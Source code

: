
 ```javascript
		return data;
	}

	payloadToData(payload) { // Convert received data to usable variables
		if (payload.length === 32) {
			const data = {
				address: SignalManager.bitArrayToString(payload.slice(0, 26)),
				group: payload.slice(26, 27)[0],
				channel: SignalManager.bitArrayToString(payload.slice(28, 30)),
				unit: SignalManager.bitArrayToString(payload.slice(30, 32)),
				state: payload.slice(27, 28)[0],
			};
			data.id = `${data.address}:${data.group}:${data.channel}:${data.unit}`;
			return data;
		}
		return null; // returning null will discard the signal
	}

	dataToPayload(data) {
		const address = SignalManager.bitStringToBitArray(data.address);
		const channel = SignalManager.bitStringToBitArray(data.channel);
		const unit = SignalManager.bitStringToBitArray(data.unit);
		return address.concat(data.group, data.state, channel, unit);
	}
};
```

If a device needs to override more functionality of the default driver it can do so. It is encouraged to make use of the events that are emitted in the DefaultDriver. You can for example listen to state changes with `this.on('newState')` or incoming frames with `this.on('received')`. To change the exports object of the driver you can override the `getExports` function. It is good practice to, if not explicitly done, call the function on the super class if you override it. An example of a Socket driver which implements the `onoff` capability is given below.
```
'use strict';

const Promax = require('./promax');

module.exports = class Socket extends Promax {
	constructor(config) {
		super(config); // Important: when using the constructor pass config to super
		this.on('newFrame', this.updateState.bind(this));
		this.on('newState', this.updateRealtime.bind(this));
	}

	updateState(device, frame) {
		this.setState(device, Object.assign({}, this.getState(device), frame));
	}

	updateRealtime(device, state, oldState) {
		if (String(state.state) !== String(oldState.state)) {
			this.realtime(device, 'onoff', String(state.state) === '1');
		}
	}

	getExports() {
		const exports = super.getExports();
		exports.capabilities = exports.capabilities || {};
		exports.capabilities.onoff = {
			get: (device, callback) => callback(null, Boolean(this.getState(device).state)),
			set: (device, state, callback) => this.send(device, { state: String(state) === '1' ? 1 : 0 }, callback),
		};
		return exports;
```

********

The lines to copy are those in the records above containing the word "group".

				group: payload.slice(26, 27)[0],
			data.id = `${data.address}:${data.group}:${data.channel}:${data.unit}`;
		return address.concat(data.group, data.state, channel, unit);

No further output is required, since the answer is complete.